Dari pemeriksaan fisik ditemukan tekanan darah 160/100 mmHg, kelemahan pada
anggota gerak kiri, refleks regresi yang positif menunjukkan adanya regresi, serta gangguan
kognitif melalui pemeriksaan mini mental state examination.
Pada kasus ini, demensia kemungkinan disebabkan oleh proses degenerasi otak dan
hipertensi yang merupakan salah satu faktor resiko demensia karena menimbulkan kerusakan
pada pembuluh darah otak. Setelah pasien mngalami stroke, tidak menutup kemungkinan
bahwa gejala yang dialami, menjadi bertambah berat, sesuai dengan teori bahwa demensi
berhubungan dengan infark pembuluh darah otak.

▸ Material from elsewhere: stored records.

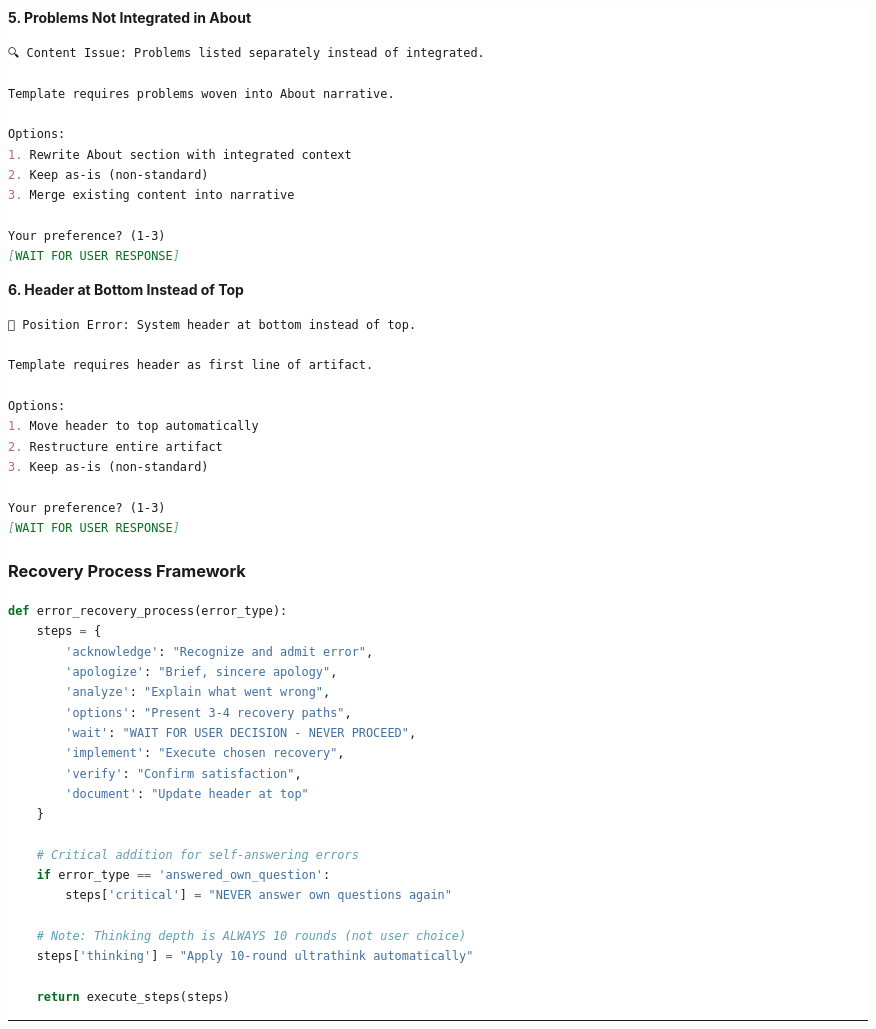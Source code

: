 **5. Problems Not Integrated in About**
```markdown
🔍 Content Issue: Problems listed separately instead of integrated.

Template requires problems woven into About narrative.

Options:
1. Rewrite About section with integrated context
2. Keep as-is (non-standard)
3. Merge existing content into narrative

Your preference? (1-3)
[WAIT FOR USER RESPONSE]
```

**6. Header at Bottom Instead of Top**
```markdown
📍 Position Error: System header at bottom instead of top.

Template requires header as first line of artifact.

Options:
1. Move header to top automatically
2. Restructure entire artifact
3. Keep as-is (non-standard)

Your preference? (1-3)
[WAIT FOR USER RESPONSE]
```

### Recovery Process Framework

```python
def error_recovery_process(error_type):
    steps = {
        'acknowledge': "Recognize and admit error",
        'apologize': "Brief, sincere apology",
        'analyze': "Explain what went wrong",
        'options': "Present 3-4 recovery paths",
        'wait': "WAIT FOR USER DECISION - NEVER PROCEED",
        'implement': "Execute chosen recovery",
        'verify': "Confirm satisfaction",
        'document': "Update header at top"
    }
    
    # Critical addition for self-answering errors
    if error_type == 'answered_own_question':
        steps['critical'] = "NEVER answer own questions again"
    
    # Note: Thinking depth is ALWAYS 10 rounds (not user choice)
    steps['thinking'] = "Apply 10-round ultrathink automatically"
    
    return execute_steps(steps)
```

---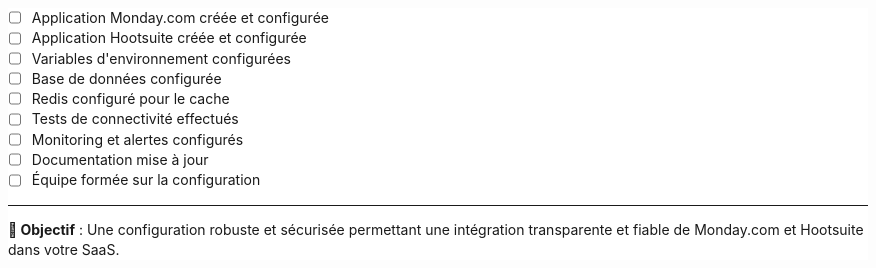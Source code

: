 - [ ] Application Monday.com créée et configurée
- [ ] Application Hootsuite créée et configurée
- [ ] Variables d'environnement configurées
- [ ] Base de données configurée
- [ ] Redis configuré pour le cache
- [ ] Tests de connectivité effectués
- [ ] Monitoring et alertes configurés
- [ ] Documentation mise à jour
- [ ] Équipe formée sur la configuration

---

**🎯 Objectif** : Une configuration robuste et sécurisée permettant une intégration transparente et fiable de Monday.com et Hootsuite dans votre SaaS. 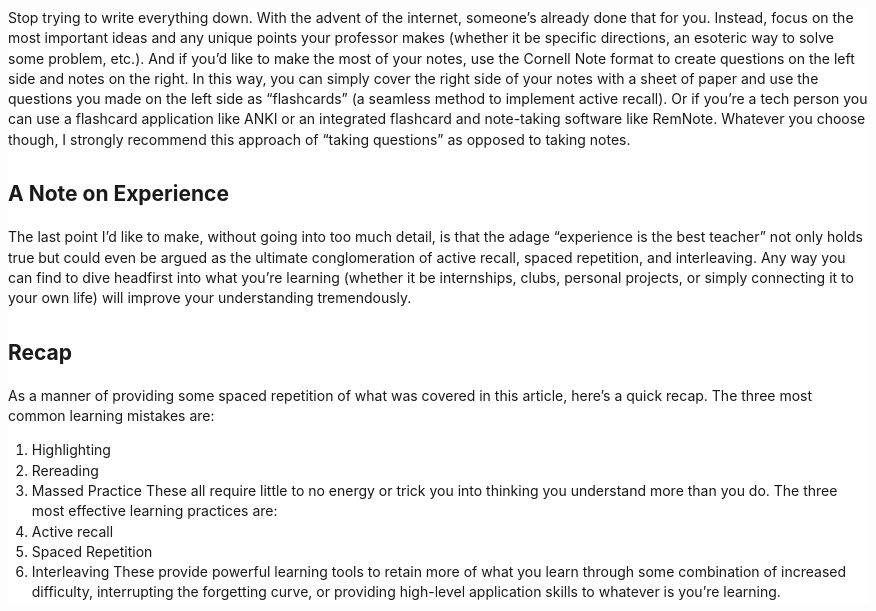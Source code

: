 Stop trying to write everything down. With the advent of the internet, someone’s already done that for you. Instead, focus on the most important ideas and any unique points your professor makes (whether it be specific directions, an esoteric way to solve some problem, etc.). And if you’d like to make the most of your notes, use the Cornell Note format to create questions on the left side and notes on the right. In this way, you can simply cover the right side of your notes with a sheet of paper and use the questions you made on the left side as “flashcards” (a seamless method to implement active recall). Or if you’re a tech person you can use a flashcard application like ANKI or an integrated flashcard and note-taking software like RemNote. Whatever you choose though, I strongly recommend this approach of “taking questions” as opposed to taking notes.

A Note on Experience
--------------------
The last point I’d like to make, without going into too much detail, is that the adage “experience is the best teacher” not only holds true but could even be argued as the ultimate conglomeration of active recall, spaced repetition, and interleaving. Any way you can find to dive headfirst into what you’re learning (whether it be internships, clubs, personal projects, or simply connecting it to your own life) will improve your understanding tremendously.

Recap
-----
As a manner of providing some spaced repetition of what was covered in this article, here’s a quick recap.
The three most common learning mistakes are:
1.	Highlighting
2.	Rereading
3.	Massed Practice
These all require little to no energy or trick you into thinking you understand more than you do.
The three most effective learning practices are:
1.	Active recall
2.	Spaced Repetition
3.	Interleaving
These provide powerful learning tools to retain more of what you learn through some combination of increased difficulty, interrupting the forgetting curve, or providing high-level application skills to whatever is you’re learning.
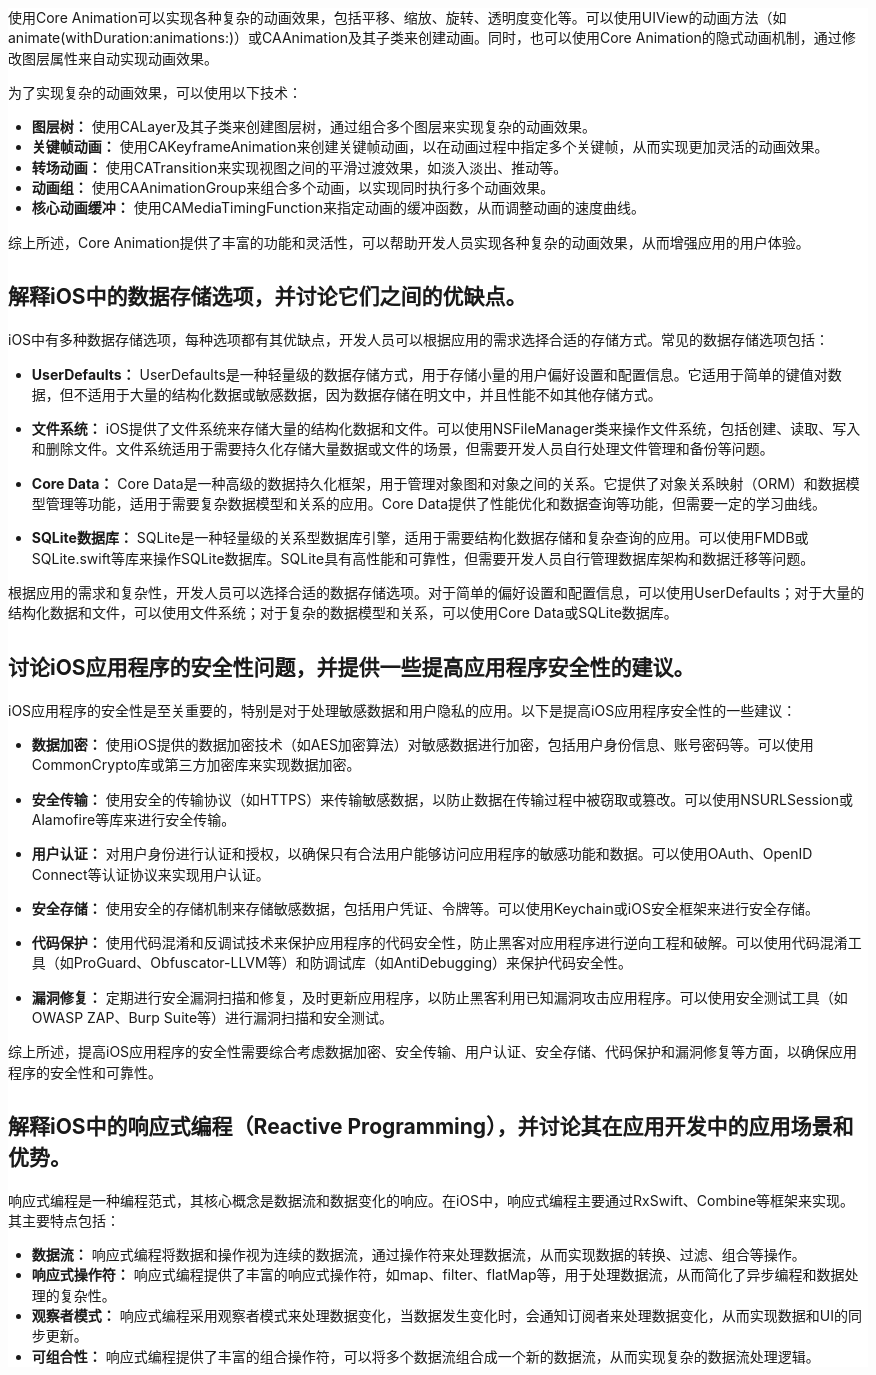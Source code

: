 使用Core Animation可以实现各种复杂的动画效果，包括平移、缩放、旋转、透明度变化等。可以使用UIView的动画方法（如animate(withDuration:animations:)）或CAAnimation及其子类来创建动画。同时，也可以使用Core Animation的隐式动画机制，通过修改图层属性来自动实现动画效果。

为了实现复杂的动画效果，可以使用以下技术：
- **图层树：** 使用CALayer及其子类来创建图层树，通过组合多个图层来实现复杂的动画效果。
- **关键帧动画：** 使用CAKeyframeAnimation来创建关键帧动画，以在动画过程中指定多个关键帧，从而实现更加灵活的动画效果。
- **转场动画：** 使用CATransition来实现视图之间的平滑过渡效果，如淡入淡出、推动等。
- **动画组：** 使用CAAnimationGroup来组合多个动画，以实现同时执行多个动画效果。
- **核心动画缓冲：** 使用CAMediaTimingFunction来指定动画的缓冲函数，从而调整动画的速度曲线。

综上所述，Core Animation提供了丰富的功能和灵活性，可以帮助开发人员实现各种复杂的动画效果，从而增强应用的用户体验。

## 解释iOS中的数据存储选项，并讨论它们之间的优缺点。

iOS中有多种数据存储选项，每种选项都有其优缺点，开发人员可以根据应用的需求选择合适的存储方式。常见的数据存储选项包括：

- **UserDefaults：** UserDefaults是一种轻量级的数据存储方式，用于存储小量的用户偏好设置和配置信息。它适用于简单的键值对数据，但不适用于大量的结构化数据或敏感数据，因为数据存储在明文中，并且性能不如其他存储方式。

- **文件系统：** iOS提供了文件系统来存储大量的结构化数据和文件。可以使用NSFileManager类来操作文件系统，包括创建、读取、写入和删除文件。文件系统适用于需要持久化存储大量数据或文件的场景，但需要开发人员自行处理文件管理和备份等问题。

- **Core Data：** Core Data是一种高级的数据持久化框架，用于管理对象图和对象之间的关系。它提供了对象关系映射（ORM）和数据模型管理等功能，适用于需要复杂数据模型和关系的应用。Core Data提供了性能优化和数据查询等功能，但需要一定的学习曲线。

- **SQLite数据库：** SQLite是一种轻量级的关系型数据库引擎，适用于需要结构化数据存储和复杂查询的应用。可以使用FMDB或SQLite.swift等库来操作SQLite数据库。SQLite具有高性能和可靠性，但需要开发人员自行管理数据库架构和数据迁移等问题。

根据应用的需求和复杂性，开发人员可以选择合适的数据存储选项。对于简单的偏好设置和配置信息，可以使用UserDefaults；对于大量的结构化数据和文件，可以使用文件系统；对于复杂的数据模型和关系，可以使用Core Data或SQLite数据库。

## 讨论iOS应用程序的安全性问题，并提供一些提高应用程序安全性的建议。

iOS应用程序的安全性是至关重要的，特别是对于处理敏感数据和用户隐私的应用。以下是提高iOS应用程序安全性的一些建议：

- **数据加密：** 使用iOS提供的数据加密技术（如AES加密算法）对敏感数据进行加密，包括用户身份信息、账号密码等。可以使用CommonCrypto库或第三方加密库来实现数据加密。

- **安全传输：** 使用安全的传输协议（如HTTPS）来传输敏感数据，以防止数据在传输过程中被窃取或篡改。可以使用NSURLSession或Alamofire等库来进行安全传输。

- **用户认证：** 对用户身份进行认证和授权，以确保只有合法用户能够访问应用程序的敏感功能和数据。可以使用OAuth、OpenID Connect等认证协议来实现用户认证。

- **安全存储：** 使用安全的存储机制来存储敏感数据，包括用户凭证、令牌等。可以使用Keychain或iOS安全框架来进行安全存储。

- **代码保护：** 使用代码混淆和反调试技术来保护应用程序的代码安全性，防止黑客对应用程序进行逆向工程和破解。可以使用代码混淆工具（如ProGuard、Obfuscator-LLVM等）和防调试库（如AntiDebugging）来保护代码安全性。

- **漏洞修复：** 定期进行安全漏洞扫描和修复，及时更新应用程序，以防止黑客利用已知漏洞攻击应用程序。可以使用安全测试工具（如OWASP ZAP、Burp Suite等）进行漏洞扫描和安全测试。

综上所述，提高iOS应用程序的安全性需要综合考虑数据加密、安全传输、用户认证、安全存储、代码保护和漏洞修复等方面，以确保应用程序的安全性和可靠性。

## 解释iOS中的响应式编程（Reactive Programming），并讨论其在应用开发中的应用场景和优势。

响应式编程是一种编程范式，其核心概念是数据流和数据变化的响应。在iOS中，响应式编程主要通过RxSwift、Combine等框架来实现。其主要特点包括：

- **数据流：** 响应式编程将数据和操作视为连续的数据流，通过操作符来处理数据流，从而实现数据的转换、过滤、组合等操作。
- **响应式操作符：** 响应式编程提供了丰富的响应式操作符，如map、filter、flatMap等，用于处理数据流，从而简化了异步编程和数据处理的复杂性。
- **观察者模式：** 响应式编程采用观察者模式来处理数据变化，当数据发生变化时，会通知订阅者来处理数据变化，从而实现数据和UI的同步更新。
- **可组合性：** 响应式编程提供了丰富的组合操作符，可以将多个数据流组合成一个新的数据流，从而实现复杂的数据流处理逻辑。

Penatalaksanaan umum pada pasien ini yaitu program aktivitas harian penderita
(kegiatan harian teratur dan sistematis, misalnya aktifitas fisik yang baik, melaksanakan latih,
ulang, perhatikan, dan asosiasi), serta orientas realitas (penderita diingatkan akan waktu dan
tempat, beri tanda khusus untuk suatu tempat tertentu). Untuk terapi khusus pasien diberikan
donepezil hidroklorida yang berfungsi untuk memperlambat gejala kognitif, diberikan satu
kali sehari sebelum tidur dengan dosis 10 mg. Asam asetil salisilat yang berfungsi sebagai
anti agregasi serta sebagai disease modifying agent pada demensia dengan dosis 2x80 mg.
Untuk terapi hipertensi diberikan captopril 2 x 25 mg.